The White House convened a conference on Social Security in December of 1998. A December 4, 1998 memo
issued in advance of the conference included the following statement from President Clinton:
“We must act now to tackle this tough, long-term challenge. We must strengthen Social Security, and I believe we can do it in a way that maintains universality and fairness, ensures that Social Security continues to provide a benefit people can count on, protects low-income beneficiaries and those with disabilities, and sustains our fiscal discipline. This conference will help to pave the way for comprehensive, bipartisan Social Security reform next year.”
At the outset of a December 8, 1998 conference, President Clinton also made the following statements:
“By 2013, what Social Security takes in will no longer be enough to fund what it pays out.”
“By 2032, just 34 years away, the money Social Security takes in will only be enough to pay 72% of benefits.”
“The only way we can save Social Security … is by working together, putting progress ahead of partisanship.”
Eighteen (18) years subsequent to the 1998 White House conference, the Congressional Budget Office (CBO) published a December 2016-dated report entitled CBO’s 2016 Long-Term Projections for Social Security: Additional Information. Statements made within the 2016 CBO report include the following:
“In fiscal year 2016, spending for Social Security benefits totaled $905 billion, or almost one-quarter of federal spending. OASI (Old-Age and Survivors Insurance) payments accounted for about 84 percent of those outlays, and DI (Disability Insurance) payments made up about 16 percent.”
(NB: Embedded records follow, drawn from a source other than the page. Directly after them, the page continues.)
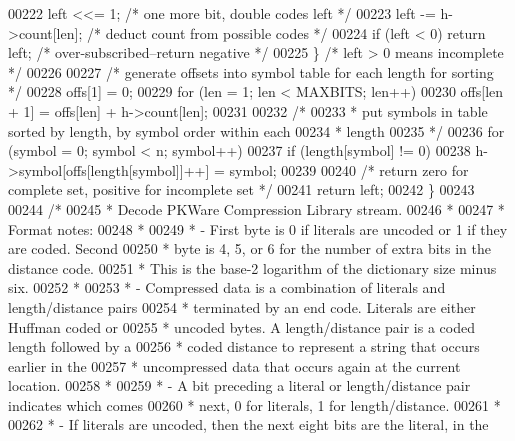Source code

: \begin{DoxyCode}
00222         left <<= 1;                     \textcolor{comment}{/* one more bit, double codes left */}
00223         left -= h->count[len];          \textcolor{comment}{/* deduct count from possible codes */}
00224         \textcolor{keywordflow}{if} (left < 0) \textcolor{keywordflow}{return} left;      \textcolor{comment}{/* over-subscribed--return negative */}
00225     \}                                   \textcolor{comment}{/* left > 0 means incomplete */}
00226 
00227     \textcolor{comment}{/* generate offsets into symbol table for each length for sorting */}
00228     offs[1] = 0;
00229     \textcolor{keywordflow}{for} (len = 1; len < MAXBITS; len++)
00230         offs[len + 1] = offs[len] + h->count[len];
00231 
00232     \textcolor{comment}{/*}
00233 \textcolor{comment}{     * put symbols in table sorted by length, by symbol order within each}
00234 \textcolor{comment}{     * length}
00235 \textcolor{comment}{     */}
00236     for (symbol = 0; symbol < n; symbol++)
00237         \textcolor{keywordflow}{if} (length[symbol] != 0)
00238             h->symbol[offs[length[symbol]]++] = symbol;
00239 
00240     \textcolor{comment}{/* return zero for complete set, positive for incomplete set */}
00241     \textcolor{keywordflow}{return} left;
00242 \}
00243 
00244 \textcolor{comment}{/*}
00245 \textcolor{comment}{ * Decode PKWare Compression Library stream.}
00246 \textcolor{comment}{ *}
00247 \textcolor{comment}{ * Format notes:}
00248 \textcolor{comment}{ *}
00249 \textcolor{comment}{ * - First byte is 0 if literals are uncoded or 1 if they are coded.  Second}
00250 \textcolor{comment}{ *   byte is 4, 5, or 6 for the number of extra bits in the distance code.}
00251 \textcolor{comment}{ *   This is the base-2 logarithm of the dictionary size minus six.}
00252 \textcolor{comment}{ *}
00253 \textcolor{comment}{ * - Compressed data is a combination of literals and length/distance pairs}
00254 \textcolor{comment}{ *   terminated by an end code.  Literals are either Huffman coded or}
00255 \textcolor{comment}{ *   uncoded bytes.  A length/distance pair is a coded length followed by a}
00256 \textcolor{comment}{ *   coded distance to represent a string that occurs earlier in the}
00257 \textcolor{comment}{ *   uncompressed data that occurs again at the current location.}
00258 \textcolor{comment}{ *}
00259 \textcolor{comment}{ * - A bit preceding a literal or length/distance pair indicates which comes}
00260 \textcolor{comment}{ *   next, 0 for literals, 1 for length/distance.}
00261 \textcolor{comment}{ *}
00262 \textcolor{comment}{ * - If literals are uncoded, then the next eight bits are the literal, in the}

\end{DoxyCode}
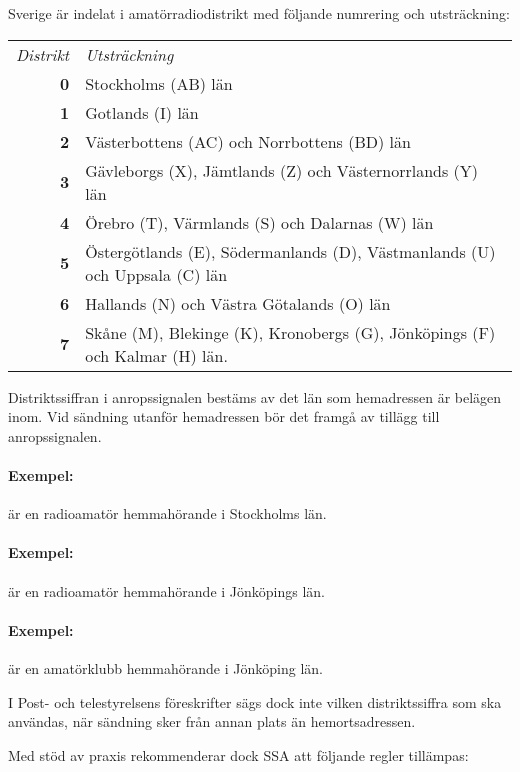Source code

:Sverige är indelat i amatörradiodistrikt med följande numrering och
utsträckning:

\begin{center}
\begin{tabular}{rp{6cm}}
\emph{Distrikt} & \emph{Utsträckning} \\
\textbf{0} & Stockholms (AB) län \\
\textbf{1} & Gotlands (I) län \\
\textbf{2} & Västerbottens (AC) och Norrbottens (BD) län \\
\textbf{3} & Gävleborgs (X), Jämtlands (Z) och Västernorrlands (Y) län \\
\textbf{4} & Örebro (T), Värmlands (S) och Dalarnas (W) län \\
\textbf{5} & Östergötlands (E), Södermanlands (D), Västmanlands (U) och Uppsala (C) län\\
\textbf{6} & Hallands (N) och Västra Götalands (O) län \\
\textbf{7} & Skåne (M), Blekinge (K), Kronobergs (G), Jönköpings (F) och Kalmar (H) län.\\
\end{tabular}
\end{center}

Distriktssiffran i anropssignalen bestäms av det län som hemadressen är belägen inom.
Vid sändning utanför hemadressen bör det framgå av tillägg till anropssignalen.
\paragraph{Exempel:}  är en radioamatör hemmahörande i Stockholms län.

\paragraph{Exempel:}  är en radioamatör hemmahörande i Jönköpings län.

\paragraph{Exempel:}  är en amatörklubb hemmahörande i Jönköping län.
\medskip

I Post- och telestyrelsens föreskrifter sägs dock inte vilken distriktssiffra
som ska användas, när sändning sker från annan plats än hemortsadressen.

Med stöd av praxis rekommenderar dock SSA att följande regler tillämpas:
“According to CBO’s projections, without changes in the programs, the balance of the DI trust fund will be exhausted in fiscal year 2022, the balance of the OASI trust fund will be exhausted in calendar year 2030, and the combined balances of the OASDI trust funds will be exhausted in calendar year 2029. If a trust fund’s balance declined to zero and current revenues were insufficient to cover benefits specified in law, the Social Security Administration would no longer be permitted to pay full benefits when they were due. In the years after a trust fund was exhausted, annual outlays would be limited to annual revenues: All receipts to the trust fund would be used, and the trust fund’s balance would remain essentially at zero.”
“Under current law, the combined trust funds will be exhausted in 2029, requiring a 29% reduction in benefits payable in 2030.”
The net impact of administration and congressional efforts to address Social Security’s long term viability, between 1998 – 2016, was, therefore, to move up, by two years, the point in time at which a 29% reduction in benefits will be required given anticipated receipts paid into, and disbursements made from, the combined trust funds, as well as declining interest income earned on shrinking balances in the funds, through 2029. In other words, over half the anticipated 33-year time frame between 1998 and 2030 has passed with no measurable progress made in ensuring the long term financial viability of Social Security.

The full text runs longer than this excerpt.